_YOUR INSTRUCTIONS_
All that is needed is each line of the entries holding the word "Transact", copied as it stands.

──────────

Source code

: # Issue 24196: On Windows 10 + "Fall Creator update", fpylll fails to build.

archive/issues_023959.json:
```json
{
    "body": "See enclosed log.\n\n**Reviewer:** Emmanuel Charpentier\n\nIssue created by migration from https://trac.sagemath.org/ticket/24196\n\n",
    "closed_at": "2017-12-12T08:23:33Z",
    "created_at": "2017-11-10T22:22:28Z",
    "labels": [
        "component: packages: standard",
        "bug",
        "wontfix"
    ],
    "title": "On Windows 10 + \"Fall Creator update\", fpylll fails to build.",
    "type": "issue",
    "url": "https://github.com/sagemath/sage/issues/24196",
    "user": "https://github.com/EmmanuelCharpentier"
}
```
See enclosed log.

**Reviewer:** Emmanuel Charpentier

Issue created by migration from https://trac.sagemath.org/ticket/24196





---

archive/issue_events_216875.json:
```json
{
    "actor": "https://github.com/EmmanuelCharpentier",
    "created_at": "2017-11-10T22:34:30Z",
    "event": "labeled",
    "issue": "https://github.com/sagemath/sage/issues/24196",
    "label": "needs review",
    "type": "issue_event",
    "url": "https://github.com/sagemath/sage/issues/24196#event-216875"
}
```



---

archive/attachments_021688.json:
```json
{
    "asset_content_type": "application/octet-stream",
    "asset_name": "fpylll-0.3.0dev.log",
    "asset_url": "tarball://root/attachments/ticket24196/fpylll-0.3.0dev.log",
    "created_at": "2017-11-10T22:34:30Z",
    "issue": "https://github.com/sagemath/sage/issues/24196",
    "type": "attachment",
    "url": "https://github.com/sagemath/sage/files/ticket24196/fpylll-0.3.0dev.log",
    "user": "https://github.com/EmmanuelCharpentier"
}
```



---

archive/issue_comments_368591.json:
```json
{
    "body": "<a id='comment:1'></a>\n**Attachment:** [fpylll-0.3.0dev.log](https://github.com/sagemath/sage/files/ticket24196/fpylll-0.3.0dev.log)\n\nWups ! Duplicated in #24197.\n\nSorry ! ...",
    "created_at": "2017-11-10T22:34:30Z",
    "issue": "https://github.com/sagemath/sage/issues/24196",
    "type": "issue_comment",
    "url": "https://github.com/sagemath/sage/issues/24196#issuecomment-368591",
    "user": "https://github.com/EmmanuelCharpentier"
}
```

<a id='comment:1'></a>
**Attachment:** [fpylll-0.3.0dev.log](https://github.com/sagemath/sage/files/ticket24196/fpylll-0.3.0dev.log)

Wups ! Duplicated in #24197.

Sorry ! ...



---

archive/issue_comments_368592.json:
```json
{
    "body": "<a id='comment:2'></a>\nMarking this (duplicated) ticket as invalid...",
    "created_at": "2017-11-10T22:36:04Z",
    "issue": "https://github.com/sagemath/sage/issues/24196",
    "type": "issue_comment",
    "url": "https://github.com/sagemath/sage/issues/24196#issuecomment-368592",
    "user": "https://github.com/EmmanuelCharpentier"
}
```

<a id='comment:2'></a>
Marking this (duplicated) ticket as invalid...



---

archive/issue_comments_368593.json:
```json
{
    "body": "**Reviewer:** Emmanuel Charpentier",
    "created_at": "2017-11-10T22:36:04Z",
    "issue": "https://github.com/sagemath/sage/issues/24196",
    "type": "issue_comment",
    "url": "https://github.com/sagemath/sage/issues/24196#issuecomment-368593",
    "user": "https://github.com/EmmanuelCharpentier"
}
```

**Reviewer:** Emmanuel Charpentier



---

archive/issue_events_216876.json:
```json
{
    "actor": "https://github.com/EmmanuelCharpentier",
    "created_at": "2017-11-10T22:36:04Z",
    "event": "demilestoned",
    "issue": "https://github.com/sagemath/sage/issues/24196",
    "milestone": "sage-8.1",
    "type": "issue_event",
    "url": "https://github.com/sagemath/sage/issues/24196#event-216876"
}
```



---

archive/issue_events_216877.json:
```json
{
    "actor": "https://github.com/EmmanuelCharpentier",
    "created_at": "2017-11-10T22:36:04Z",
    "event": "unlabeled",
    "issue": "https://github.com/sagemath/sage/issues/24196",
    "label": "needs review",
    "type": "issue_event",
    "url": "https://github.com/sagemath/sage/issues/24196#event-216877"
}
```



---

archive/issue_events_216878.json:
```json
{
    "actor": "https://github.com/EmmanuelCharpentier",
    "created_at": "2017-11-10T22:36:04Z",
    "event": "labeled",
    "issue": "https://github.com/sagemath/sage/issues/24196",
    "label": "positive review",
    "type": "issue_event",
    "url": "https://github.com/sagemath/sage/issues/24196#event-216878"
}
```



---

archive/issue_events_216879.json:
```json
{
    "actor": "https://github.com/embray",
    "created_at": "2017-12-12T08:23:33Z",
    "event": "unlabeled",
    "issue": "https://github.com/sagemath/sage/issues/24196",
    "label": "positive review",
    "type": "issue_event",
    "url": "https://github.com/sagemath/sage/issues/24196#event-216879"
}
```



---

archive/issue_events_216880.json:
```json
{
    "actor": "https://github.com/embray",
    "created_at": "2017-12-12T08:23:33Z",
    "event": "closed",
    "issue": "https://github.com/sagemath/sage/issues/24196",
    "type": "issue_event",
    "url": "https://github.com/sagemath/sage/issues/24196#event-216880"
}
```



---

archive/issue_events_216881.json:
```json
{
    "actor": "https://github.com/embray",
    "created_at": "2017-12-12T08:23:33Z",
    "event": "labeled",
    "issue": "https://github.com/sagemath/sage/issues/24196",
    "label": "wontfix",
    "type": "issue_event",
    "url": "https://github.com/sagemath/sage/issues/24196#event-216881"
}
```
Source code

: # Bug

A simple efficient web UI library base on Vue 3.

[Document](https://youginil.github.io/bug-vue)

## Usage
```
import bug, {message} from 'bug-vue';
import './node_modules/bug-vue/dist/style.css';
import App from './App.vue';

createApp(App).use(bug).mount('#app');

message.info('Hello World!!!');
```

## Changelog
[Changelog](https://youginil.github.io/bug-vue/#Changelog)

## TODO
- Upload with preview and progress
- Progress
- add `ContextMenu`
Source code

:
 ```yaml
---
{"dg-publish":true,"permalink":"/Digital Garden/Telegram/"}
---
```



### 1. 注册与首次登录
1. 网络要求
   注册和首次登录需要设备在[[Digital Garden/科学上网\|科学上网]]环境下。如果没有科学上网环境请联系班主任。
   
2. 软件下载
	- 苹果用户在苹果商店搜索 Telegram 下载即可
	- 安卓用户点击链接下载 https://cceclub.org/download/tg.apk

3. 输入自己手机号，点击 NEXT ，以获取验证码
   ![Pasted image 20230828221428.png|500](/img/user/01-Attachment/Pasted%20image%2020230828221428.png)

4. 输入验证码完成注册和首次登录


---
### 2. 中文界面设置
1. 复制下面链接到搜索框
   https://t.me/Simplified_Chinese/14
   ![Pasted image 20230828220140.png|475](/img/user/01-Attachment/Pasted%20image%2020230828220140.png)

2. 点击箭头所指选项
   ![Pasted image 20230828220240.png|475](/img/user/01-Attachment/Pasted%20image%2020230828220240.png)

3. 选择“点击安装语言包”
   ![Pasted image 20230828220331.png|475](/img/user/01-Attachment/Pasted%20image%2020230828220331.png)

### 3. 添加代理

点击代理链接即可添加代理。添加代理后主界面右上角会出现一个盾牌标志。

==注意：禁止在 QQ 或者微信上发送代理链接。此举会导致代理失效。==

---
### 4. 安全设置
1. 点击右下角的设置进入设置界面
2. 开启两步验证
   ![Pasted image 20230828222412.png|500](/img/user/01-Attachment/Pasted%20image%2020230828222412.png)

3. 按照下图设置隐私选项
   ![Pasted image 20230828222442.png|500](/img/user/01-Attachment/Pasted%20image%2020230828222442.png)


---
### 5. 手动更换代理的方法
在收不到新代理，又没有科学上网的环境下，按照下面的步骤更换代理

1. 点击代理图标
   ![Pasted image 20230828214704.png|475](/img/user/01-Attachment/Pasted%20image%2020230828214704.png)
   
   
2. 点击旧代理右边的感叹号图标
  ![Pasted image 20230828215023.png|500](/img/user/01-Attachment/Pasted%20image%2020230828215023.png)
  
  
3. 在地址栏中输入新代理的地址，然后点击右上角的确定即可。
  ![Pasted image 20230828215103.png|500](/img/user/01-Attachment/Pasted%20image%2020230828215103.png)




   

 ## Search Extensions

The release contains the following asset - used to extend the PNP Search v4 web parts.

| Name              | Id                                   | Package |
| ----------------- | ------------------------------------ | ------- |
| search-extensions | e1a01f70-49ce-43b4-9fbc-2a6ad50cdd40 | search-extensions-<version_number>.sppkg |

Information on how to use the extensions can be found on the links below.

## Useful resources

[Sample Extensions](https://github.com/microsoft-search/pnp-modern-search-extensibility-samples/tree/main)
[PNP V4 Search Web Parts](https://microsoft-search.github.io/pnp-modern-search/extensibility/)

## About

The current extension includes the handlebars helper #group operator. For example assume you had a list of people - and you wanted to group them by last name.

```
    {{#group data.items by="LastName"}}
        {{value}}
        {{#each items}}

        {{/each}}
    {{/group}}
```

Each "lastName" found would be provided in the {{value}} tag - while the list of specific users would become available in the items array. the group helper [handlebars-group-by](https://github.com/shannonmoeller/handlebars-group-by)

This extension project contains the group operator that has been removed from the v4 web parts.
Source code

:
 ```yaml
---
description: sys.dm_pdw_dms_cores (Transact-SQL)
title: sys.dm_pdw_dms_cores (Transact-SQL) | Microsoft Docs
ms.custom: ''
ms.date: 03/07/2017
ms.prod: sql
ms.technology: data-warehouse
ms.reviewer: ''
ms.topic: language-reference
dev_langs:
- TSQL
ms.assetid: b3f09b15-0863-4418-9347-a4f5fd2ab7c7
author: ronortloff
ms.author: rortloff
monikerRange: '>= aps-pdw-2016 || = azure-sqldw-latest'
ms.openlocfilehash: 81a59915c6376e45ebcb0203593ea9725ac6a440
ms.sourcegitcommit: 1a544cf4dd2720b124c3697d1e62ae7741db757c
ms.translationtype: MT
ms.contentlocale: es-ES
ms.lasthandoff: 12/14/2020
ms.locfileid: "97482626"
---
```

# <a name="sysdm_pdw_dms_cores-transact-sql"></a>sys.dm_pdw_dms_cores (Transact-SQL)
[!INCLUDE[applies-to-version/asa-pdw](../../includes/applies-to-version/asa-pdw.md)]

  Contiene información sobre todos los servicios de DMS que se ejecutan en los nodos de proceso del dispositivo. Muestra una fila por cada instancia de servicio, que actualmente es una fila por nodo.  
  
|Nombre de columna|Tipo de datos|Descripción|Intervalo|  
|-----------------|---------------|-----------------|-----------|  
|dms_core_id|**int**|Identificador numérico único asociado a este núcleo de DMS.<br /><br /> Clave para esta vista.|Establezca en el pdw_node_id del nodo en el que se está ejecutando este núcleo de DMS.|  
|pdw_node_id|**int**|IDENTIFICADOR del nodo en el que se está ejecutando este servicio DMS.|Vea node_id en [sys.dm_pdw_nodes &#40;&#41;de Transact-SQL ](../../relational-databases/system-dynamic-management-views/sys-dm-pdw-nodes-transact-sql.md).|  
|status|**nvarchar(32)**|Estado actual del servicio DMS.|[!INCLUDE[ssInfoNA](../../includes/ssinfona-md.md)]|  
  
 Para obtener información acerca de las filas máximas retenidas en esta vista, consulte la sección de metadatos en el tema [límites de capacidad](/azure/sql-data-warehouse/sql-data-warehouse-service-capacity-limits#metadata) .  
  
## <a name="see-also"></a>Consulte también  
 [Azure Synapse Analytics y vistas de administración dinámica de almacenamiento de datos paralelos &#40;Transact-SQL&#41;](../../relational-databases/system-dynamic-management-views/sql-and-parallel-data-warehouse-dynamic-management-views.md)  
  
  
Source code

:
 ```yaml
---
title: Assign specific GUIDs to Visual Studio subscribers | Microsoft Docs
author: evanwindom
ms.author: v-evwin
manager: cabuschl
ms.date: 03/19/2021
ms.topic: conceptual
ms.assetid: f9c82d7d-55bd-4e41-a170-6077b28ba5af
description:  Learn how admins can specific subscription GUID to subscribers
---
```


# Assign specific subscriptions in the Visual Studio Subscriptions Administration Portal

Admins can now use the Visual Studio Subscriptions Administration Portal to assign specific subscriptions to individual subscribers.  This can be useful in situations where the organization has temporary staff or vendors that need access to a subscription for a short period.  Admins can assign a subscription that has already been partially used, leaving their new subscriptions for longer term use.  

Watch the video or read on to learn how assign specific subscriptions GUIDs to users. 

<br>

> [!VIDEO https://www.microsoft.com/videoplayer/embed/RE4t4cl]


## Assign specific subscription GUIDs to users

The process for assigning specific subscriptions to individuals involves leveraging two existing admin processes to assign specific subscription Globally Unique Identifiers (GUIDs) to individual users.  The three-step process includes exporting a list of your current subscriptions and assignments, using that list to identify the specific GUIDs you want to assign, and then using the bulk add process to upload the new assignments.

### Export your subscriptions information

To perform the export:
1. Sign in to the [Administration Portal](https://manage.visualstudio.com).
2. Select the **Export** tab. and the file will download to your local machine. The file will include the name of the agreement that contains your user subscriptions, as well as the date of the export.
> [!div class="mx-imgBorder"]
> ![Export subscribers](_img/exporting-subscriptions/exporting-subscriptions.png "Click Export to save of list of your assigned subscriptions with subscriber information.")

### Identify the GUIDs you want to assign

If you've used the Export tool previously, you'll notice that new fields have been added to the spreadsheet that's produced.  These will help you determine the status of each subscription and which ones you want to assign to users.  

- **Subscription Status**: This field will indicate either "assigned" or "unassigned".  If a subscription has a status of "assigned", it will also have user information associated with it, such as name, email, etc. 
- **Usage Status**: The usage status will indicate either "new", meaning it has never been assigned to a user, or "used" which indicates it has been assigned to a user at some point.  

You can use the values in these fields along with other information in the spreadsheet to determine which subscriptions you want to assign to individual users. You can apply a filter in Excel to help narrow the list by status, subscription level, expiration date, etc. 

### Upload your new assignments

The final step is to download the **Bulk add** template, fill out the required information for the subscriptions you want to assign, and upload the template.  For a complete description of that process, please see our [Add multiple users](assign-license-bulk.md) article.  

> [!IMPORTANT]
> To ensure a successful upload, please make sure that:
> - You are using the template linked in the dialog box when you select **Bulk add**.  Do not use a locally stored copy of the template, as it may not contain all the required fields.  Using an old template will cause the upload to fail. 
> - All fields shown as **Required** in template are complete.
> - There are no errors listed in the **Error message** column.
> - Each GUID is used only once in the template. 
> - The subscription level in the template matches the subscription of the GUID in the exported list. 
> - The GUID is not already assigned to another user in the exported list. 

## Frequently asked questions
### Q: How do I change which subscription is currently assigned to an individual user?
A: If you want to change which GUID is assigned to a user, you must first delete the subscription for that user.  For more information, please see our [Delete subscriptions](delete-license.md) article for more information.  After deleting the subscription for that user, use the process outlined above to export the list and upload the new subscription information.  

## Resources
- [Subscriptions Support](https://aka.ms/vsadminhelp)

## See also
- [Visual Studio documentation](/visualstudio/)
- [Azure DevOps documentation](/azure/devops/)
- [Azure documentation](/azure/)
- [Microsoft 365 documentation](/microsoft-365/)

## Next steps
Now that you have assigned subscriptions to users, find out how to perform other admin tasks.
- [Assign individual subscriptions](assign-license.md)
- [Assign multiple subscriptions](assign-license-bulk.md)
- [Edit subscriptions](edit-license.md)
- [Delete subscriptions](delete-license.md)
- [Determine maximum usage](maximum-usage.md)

──────────

_EXERCISE OUTPUT_
description: sys.dm_pdw_dms_cores (Transact-SQL)
title: sys.dm_pdw_dms_cores (Transact-SQL) | Microsoft Docs
# <a name="sysdm_pdw_dms_cores-transact-sql"></a>sys.dm_pdw_dms_cores (Transact-SQL)
|pdw_node_id|**int**|IDENTIFICADOR del nodo en el que se está ejecutando este servicio DMS.|Vea node_id en [sys.dm_pdw_nodes &#40;&#41;de Transact-SQL ](../../relational-databases/system-dynamic-management-views/sys-dm-pdw-nodes-transact-sql.md).|  
 [Azure Synapse Analytics y vistas de administración dinámica de almacenamiento de datos paralelos &#40;Transact-SQL&#41;](../../relational-databases/system-dynamic-management-views/sql-and-parallel-data-warehouse-dynamic-management-views.md)  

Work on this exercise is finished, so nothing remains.